Now i really dig the guys and girls over at WotC that are gamers at heart, but i have this little problem with the bean pushers so to speak...


----------



## Sm!rk (Aug 15, 2002)

*Re: minor update from mynex..pass the word along.*



			
				Leopold said:
			
		

> *Code Wise: All random functiond (Dice Rolling) is
> considered 'insteractive' and to be D20 licensed that can't be, but
> if it's just OGL compliancy then we can. ALL references to
> mechanics MUST be removed from Code to be compliant, so they go into
> ...




Ok, if it can't be interactive, how does moving it out of the Java code and putting it into lst or xml "code" make it acceptable? Am I splitting hairs or missing something?



> *
> cool and EASY to deal with about this, especially Anthony Valterra,
> the man sought US out to talk to us when he didn't need to.
> *




Beware wolves in sheep's clothing, or is it beware those bearing gifts? One of them is apprioprate here


----------



## smetzger (Aug 15, 2002)

*Re: minor update from mynex..pass the word along.*



			
				Leopold said:
			
		

> * Code Wise: All random functiond (Dice Rolling) is
> considered 'insteractive' and to be D20 licensed that can't be, but
> if it's just OGL compliancy then we can.  *




Thats a much more restrictive definition than the d20 license:


> ·	"Interactive Game": means a piece of computer gaming software that is designed to accept inputs from human players or their agents, and use rules to resolve the success or failure of those inputs, and return some indication of the results of those inputs to the users.

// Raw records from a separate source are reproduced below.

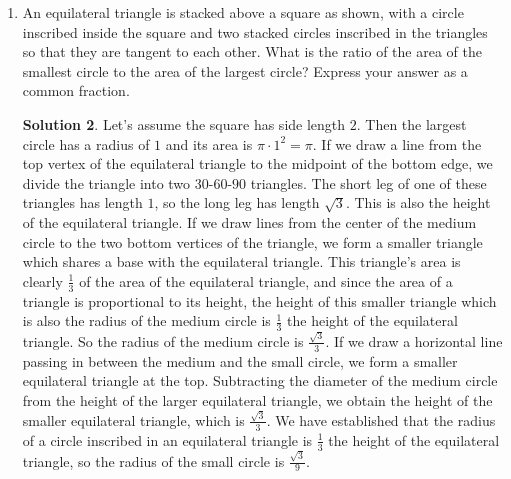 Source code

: \documentclass{article}
\theoremstyle{definition}
\newtheorem*{solution}{Solution}
\begin{document}
\begin{multicols}{2}
\begin{enumerate}
\begin{solution}
            \end{solution}
        \item An equilateral triangle is stacked above a square as shown, with a circle inscribed inside the square and two stacked circles inscribed in the triangles so that they are tangent to each other.
            What is the ratio of the area of the smallest circle to the area of the largest circle?
            Express your answer as a common fraction.
            \begin{center}
            \end{center}
            \begin{solution}
                Let's assume the square has side length $2$.
                Then the largest circle has a radius of $1$ and its area is $\pi \cdot 1^2 = \pi$.
                If we draw a line from the top vertex of the equilateral triangle to the midpoint of the bottom edge, we divide the triangle into two $30$-$60$-$90$ triangles.
                The short leg of one of these triangles has length $1$, so the long leg has length $\sqrt{3}$.
                This is also the height of the equilateral triangle.
                If we draw lines from the center of the medium circle to the two bottom vertices of the triangle, we form a smaller triangle which shares a base with the equilateral triangle.
                This triangle's area is clearly $\frac{1}{3}$ of the area of the equilateral triangle, and since the area of a triangle is proportional to its height, the height of this smaller triangle which is also the radius of the medium circle is $\frac{1}{3}$ the height of the equilateral triangle.
                So the radius of the medium circle is $\frac{\sqrt{3}}{3}$.
                If we draw a horizontal line passing in between the medium and the small circle, we form a smaller equilateral triangle at the top.
                Subtracting the diameter of the medium circle from the height of the larger equilateral triangle, we obtain the height of the smaller equilateral triangle, which is $\frac{\sqrt{3}}{3}$.
                We have established that the radius of a circle inscribed in an equilateral triangle is $\frac{1}{3}$ the height of the equilateral triangle, so the radius of the small circle is $\frac{\sqrt{3}}{9}$.

\end{solution}
\end{enumerate}
\end{multicols}
\end{document}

So, I don't believe that PCGen has ever "resolved the success or failure" of an input.  Rolling attributes is hardly a success or a failure.

However, one thing that is not in the SRD that is kind of necessary for a character generation program is Table 3-2 on p.22 of the PHB.  Shows, XP, max class and cross class skill points (these may be somewhere else), when feats are rewarded, and when ability score increases.  You can't use that information in an OGL product or a d20 product.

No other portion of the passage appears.